Work to complete
Could you show each line of the records that contains the word "your"?

(Extracted data entries)
──────────
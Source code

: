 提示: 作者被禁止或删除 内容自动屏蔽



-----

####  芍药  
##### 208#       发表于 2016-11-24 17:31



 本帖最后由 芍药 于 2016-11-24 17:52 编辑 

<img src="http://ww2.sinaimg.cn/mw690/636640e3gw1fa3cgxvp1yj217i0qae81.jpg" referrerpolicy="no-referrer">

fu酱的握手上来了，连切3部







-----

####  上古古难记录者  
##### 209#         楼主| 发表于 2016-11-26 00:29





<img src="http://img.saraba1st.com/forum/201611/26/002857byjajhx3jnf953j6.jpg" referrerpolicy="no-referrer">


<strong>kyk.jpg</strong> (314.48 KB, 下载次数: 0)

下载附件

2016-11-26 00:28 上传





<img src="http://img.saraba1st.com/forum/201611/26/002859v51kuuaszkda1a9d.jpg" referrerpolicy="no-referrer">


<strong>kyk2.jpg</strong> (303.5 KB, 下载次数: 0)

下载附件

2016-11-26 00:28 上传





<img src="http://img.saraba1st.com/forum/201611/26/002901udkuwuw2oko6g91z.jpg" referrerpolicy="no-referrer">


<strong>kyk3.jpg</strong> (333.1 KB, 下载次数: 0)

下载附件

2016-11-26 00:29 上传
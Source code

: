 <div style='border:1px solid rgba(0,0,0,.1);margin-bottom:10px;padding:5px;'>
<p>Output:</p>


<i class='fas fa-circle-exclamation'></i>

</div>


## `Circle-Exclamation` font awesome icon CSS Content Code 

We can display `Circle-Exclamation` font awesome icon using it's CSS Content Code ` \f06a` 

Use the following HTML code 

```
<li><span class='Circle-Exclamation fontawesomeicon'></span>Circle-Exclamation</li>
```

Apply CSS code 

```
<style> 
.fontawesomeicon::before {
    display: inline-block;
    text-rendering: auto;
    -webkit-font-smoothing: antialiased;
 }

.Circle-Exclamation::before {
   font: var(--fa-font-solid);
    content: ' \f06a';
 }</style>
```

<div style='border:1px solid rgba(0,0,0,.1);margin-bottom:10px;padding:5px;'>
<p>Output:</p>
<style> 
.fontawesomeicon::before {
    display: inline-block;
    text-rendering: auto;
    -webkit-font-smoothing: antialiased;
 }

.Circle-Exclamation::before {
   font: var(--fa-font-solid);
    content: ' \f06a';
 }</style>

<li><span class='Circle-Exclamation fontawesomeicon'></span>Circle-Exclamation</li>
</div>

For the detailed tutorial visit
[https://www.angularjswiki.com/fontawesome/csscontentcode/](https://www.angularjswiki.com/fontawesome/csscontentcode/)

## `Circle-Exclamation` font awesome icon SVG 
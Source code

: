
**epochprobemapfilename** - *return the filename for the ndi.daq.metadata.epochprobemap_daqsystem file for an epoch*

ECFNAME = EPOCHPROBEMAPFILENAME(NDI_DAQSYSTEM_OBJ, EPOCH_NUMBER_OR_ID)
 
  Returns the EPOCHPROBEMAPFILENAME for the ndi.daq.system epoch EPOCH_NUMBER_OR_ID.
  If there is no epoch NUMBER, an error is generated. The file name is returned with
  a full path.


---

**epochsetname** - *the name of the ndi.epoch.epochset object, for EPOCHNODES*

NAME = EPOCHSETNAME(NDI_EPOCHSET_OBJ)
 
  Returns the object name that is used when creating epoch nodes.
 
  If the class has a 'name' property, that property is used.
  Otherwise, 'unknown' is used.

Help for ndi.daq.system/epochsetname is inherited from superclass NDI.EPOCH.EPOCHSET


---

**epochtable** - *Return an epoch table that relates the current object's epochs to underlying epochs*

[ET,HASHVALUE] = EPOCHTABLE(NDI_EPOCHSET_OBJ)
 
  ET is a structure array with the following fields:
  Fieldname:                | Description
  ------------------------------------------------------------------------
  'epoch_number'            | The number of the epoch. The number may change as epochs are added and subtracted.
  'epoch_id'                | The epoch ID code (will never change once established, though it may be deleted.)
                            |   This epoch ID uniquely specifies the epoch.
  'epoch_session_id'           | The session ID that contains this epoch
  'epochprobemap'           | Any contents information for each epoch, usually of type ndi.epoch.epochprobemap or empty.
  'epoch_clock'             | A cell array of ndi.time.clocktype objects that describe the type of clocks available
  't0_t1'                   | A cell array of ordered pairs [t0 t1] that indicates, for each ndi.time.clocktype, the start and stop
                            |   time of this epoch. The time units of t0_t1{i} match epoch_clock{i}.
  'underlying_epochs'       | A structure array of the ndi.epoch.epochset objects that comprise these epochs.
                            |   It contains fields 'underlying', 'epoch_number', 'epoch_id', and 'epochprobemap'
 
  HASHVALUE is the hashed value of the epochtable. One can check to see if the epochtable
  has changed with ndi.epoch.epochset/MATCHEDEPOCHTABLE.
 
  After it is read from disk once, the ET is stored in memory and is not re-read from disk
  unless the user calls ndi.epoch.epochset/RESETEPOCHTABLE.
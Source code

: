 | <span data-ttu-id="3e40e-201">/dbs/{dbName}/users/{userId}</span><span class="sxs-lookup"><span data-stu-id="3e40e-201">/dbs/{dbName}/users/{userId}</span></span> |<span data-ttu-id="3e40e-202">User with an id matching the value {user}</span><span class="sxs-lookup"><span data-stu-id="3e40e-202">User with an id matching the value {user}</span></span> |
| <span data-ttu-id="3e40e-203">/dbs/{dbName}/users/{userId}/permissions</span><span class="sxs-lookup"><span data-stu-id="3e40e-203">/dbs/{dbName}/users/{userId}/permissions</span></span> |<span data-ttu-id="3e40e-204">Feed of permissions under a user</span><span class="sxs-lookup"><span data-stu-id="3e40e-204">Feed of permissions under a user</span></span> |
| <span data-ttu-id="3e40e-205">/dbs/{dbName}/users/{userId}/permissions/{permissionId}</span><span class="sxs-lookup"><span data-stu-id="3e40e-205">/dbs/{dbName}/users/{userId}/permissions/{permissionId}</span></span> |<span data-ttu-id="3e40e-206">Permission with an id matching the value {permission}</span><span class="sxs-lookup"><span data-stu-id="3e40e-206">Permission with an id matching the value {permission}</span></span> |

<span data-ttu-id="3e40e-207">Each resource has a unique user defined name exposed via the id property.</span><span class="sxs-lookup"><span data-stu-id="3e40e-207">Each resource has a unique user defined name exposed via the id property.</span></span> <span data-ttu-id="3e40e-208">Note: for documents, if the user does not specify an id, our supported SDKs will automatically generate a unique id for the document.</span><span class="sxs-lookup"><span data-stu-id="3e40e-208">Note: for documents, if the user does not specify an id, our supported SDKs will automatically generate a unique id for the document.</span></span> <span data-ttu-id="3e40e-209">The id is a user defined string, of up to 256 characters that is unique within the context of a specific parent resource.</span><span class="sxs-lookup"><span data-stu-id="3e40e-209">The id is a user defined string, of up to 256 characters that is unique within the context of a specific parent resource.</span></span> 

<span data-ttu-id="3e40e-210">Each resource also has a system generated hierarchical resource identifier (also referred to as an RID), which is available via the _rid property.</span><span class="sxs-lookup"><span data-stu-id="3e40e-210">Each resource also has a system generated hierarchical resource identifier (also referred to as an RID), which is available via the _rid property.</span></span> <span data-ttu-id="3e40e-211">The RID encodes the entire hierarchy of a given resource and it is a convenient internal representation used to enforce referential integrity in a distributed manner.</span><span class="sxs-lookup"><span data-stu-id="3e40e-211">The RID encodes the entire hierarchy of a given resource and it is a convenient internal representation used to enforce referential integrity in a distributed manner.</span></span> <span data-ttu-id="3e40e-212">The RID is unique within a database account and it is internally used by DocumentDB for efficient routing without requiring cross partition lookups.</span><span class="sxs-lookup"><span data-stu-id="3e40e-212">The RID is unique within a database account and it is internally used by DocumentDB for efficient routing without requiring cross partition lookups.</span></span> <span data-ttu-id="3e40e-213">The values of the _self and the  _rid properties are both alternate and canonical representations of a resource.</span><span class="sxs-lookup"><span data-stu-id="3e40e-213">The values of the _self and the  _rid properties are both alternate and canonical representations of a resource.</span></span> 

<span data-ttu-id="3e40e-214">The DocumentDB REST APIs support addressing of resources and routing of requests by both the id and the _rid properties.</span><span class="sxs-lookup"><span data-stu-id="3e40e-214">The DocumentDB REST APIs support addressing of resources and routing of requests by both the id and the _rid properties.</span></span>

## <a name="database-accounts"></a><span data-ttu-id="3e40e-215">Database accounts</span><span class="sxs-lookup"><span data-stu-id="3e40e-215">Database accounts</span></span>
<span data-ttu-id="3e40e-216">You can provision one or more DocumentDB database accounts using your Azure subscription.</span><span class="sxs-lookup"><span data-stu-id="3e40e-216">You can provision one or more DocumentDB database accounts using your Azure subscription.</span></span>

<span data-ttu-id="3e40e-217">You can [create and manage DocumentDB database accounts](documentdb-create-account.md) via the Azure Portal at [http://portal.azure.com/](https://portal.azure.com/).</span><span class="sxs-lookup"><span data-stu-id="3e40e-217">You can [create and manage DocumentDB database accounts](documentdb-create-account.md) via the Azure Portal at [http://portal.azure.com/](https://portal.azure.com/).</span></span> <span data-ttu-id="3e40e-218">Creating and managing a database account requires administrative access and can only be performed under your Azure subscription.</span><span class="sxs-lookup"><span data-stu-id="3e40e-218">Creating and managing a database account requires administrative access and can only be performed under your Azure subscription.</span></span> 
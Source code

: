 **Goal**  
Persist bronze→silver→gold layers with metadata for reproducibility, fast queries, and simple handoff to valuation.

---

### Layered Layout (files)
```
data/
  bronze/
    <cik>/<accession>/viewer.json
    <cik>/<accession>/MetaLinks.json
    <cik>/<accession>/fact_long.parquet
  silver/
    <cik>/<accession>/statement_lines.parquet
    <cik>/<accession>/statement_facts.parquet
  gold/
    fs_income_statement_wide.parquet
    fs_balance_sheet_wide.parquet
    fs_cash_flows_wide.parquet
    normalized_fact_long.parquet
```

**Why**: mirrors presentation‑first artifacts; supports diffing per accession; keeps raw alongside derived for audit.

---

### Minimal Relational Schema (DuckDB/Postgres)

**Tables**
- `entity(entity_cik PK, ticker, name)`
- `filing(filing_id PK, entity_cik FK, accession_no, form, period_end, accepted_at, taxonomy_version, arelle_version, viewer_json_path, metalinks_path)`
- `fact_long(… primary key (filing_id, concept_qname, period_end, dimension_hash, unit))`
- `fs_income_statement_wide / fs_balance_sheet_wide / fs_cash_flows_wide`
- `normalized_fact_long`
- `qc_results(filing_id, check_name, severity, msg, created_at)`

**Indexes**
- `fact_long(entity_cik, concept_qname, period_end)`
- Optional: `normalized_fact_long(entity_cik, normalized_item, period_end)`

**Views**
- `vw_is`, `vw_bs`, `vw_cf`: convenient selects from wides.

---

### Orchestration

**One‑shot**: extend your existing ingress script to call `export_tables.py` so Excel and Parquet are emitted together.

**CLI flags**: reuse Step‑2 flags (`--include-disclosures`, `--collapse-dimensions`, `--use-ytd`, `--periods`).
──────────
Answer
<span data-ttu-id="3e40e-216">You can provision one or more DocumentDB database accounts using your Azure subscription.</span><span class="sxs-lookup"><span data-stu-id="3e40e-216">You can provision one or more DocumentDB database accounts using your Azure subscription.</span></span>
<span data-ttu-id="3e40e-217">You can [create and manage DocumentDB database accounts](documentdb-create-account.md) via the Azure Portal at [http://portal.azure.com/](https://portal.azure.com/).</span><span class="sxs-lookup"><span data-stu-id="3e40e-217">You can [create and manage DocumentDB database accounts](documentdb-create-account.md) via the Azure Portal at [http://portal.azure.com/](https://portal.azure.com/).</span></span> <span data-ttu-id="3e40e-218">Creating and managing a database account requires administrative access and can only be performed under your Azure subscription.</span><span class="sxs-lookup"><span data-stu-id="3e40e-218">Creating and managing a database account requires administrative access and can only be performed under your Azure subscription.</span></span> 
**One‑shot**: extend your existing ingress script to call `export_tables.py` so Excel and Parquet are emitted together.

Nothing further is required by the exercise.